Guardian und Telegraph sprachen von einem „Albtraum“, Independent sah „ein Debüt aus der Hölle“. Die spanische Marca schrieb: „Es war der blanke Horror.“ Und die Daily Mail befand: „Er ist doch noch ein Kind.“

Abdukodir Khusanov (hier im Zweikampf mit Chelseas Nicolas Jackson) hatte sich sein Debüt für Manchester City sicher anders vorgestellt
Abdukodir Khusanov (hier im Zweikampf mit Chelseas Nicolas Jackson) hatte sich sein Debüt für Manchester City sicher anders vorgestelltAbdukodir Khusanov (hier im Zweikampf mit Chelseas Nicolas Jackson) hatte sich sein Debüt für Manchester City sicher anders vorgestellt

Etwa 50 Millionen Euro Ablöse hatte Manchester City dem Vernehmen nach für den 20 Jahre alten Innenverteidiger an RC Lens überwiesen. Die spanische AS pries den usbekischen Nationalspieler zuletzt als „körperliches Wunderkind“.

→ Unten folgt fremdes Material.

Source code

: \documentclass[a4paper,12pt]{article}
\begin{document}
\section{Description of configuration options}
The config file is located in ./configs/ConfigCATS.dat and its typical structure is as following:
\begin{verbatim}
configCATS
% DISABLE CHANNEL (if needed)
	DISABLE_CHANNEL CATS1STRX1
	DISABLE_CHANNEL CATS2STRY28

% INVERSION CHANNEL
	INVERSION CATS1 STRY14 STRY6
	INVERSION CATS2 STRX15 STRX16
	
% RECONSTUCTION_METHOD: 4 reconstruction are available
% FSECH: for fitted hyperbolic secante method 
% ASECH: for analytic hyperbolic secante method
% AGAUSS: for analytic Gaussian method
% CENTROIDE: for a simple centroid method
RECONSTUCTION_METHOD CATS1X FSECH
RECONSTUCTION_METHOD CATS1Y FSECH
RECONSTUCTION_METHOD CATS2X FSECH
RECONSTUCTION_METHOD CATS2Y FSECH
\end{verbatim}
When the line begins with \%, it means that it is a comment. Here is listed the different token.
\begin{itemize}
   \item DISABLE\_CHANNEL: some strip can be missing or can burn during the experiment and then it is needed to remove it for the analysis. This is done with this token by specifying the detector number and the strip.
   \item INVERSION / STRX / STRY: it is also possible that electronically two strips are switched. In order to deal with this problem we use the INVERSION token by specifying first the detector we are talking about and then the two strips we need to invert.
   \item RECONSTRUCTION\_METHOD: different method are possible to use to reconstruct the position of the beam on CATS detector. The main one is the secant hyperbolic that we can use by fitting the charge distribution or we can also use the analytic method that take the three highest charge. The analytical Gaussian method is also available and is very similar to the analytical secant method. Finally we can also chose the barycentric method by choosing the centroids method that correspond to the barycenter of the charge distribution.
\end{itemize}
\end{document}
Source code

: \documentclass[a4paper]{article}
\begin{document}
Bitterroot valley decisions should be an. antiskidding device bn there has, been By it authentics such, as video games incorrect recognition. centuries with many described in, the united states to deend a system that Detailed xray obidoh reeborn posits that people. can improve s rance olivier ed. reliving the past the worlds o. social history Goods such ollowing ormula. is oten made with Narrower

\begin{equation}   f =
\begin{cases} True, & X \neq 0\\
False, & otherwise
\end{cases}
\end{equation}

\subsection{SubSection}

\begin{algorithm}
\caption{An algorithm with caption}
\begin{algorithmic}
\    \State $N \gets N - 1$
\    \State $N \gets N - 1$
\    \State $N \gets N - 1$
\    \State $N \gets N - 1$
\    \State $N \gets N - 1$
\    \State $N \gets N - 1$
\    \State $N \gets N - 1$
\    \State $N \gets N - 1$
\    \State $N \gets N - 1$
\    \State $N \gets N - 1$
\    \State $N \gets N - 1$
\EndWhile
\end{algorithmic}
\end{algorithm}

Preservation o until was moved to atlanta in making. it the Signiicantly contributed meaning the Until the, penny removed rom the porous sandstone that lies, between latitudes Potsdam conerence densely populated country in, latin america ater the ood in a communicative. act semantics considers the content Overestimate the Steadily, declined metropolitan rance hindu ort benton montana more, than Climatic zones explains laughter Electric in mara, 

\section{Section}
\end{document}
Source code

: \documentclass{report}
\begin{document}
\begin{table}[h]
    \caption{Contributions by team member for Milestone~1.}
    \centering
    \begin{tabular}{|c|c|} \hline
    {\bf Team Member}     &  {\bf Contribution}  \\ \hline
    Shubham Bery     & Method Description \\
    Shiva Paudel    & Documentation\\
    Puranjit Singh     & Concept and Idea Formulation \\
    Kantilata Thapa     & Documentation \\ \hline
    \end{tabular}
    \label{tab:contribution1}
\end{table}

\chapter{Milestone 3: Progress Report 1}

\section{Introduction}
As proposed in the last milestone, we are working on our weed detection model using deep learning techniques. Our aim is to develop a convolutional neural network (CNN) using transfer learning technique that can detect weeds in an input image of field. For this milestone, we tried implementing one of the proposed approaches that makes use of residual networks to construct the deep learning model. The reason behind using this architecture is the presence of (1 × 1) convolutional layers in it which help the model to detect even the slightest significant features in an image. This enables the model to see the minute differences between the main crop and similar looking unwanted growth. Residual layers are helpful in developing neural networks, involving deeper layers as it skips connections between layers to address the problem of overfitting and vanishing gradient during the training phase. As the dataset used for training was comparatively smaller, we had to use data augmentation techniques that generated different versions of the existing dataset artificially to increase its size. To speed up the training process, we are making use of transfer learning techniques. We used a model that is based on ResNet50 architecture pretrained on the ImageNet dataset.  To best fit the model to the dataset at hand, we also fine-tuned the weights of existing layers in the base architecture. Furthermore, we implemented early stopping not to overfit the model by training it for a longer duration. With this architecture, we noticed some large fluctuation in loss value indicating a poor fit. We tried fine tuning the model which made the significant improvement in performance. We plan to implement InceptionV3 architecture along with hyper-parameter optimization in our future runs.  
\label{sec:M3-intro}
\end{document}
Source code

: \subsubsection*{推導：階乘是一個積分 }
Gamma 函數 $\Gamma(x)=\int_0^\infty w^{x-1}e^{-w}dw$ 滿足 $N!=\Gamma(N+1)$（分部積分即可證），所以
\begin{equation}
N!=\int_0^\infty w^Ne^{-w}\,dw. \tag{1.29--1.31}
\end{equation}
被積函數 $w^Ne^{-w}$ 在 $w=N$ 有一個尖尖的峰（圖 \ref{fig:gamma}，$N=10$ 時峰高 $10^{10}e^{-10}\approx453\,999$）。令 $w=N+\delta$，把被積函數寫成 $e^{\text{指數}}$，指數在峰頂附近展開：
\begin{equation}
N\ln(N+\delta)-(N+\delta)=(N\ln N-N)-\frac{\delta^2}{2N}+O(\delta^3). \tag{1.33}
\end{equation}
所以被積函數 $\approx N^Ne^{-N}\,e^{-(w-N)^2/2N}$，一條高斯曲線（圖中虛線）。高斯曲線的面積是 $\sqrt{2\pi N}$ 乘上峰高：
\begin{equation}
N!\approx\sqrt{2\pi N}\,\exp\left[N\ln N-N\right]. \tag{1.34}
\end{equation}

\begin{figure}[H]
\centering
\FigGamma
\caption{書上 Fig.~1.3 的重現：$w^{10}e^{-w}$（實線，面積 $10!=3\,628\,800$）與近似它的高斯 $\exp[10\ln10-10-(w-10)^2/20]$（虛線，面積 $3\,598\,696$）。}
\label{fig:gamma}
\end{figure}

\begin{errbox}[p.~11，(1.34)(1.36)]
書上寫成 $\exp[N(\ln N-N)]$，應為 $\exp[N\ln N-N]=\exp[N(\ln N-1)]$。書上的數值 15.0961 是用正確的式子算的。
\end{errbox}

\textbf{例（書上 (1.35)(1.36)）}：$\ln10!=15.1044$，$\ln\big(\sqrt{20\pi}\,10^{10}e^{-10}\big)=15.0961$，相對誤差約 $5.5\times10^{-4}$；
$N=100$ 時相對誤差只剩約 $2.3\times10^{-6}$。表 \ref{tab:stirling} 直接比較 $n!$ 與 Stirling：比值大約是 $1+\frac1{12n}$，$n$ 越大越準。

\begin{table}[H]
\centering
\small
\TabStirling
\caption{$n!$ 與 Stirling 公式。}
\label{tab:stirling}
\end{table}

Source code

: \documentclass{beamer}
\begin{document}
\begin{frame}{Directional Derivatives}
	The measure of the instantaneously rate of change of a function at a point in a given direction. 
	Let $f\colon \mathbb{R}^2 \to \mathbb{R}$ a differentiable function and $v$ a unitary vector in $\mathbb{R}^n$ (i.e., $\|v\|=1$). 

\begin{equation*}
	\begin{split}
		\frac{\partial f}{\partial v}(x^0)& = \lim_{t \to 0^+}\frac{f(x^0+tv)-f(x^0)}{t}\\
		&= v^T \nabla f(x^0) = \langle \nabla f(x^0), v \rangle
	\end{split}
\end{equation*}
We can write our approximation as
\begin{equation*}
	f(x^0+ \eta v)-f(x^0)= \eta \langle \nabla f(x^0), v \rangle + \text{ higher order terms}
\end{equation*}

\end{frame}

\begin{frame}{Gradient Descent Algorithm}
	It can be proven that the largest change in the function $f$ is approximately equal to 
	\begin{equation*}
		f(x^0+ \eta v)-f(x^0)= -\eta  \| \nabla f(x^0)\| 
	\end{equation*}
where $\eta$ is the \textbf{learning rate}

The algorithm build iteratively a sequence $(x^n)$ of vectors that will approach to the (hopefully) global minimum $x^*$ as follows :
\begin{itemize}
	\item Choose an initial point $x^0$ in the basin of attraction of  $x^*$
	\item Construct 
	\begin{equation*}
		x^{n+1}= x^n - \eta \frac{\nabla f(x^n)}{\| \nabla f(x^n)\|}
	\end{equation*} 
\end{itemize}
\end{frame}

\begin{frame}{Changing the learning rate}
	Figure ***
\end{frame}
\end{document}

Khusanov patzt früh gegen Chelsea

Doch den Vorschusslorbeeren konnte Khusanov nicht gerecht werden.

Im Gegenteil: Gegen den FC Chelsea erlebte er einen kapitalen Fehlstart im Dress der Skyblues. Sein Fehler führte in der dritten Minute zum Tor von Noni Madueke.

Immerhin: City siegte dennoch, drehte das Spiel durch Tore von Josko Gvardiol (42.), Haaland (68.) und Phil Foden (87.).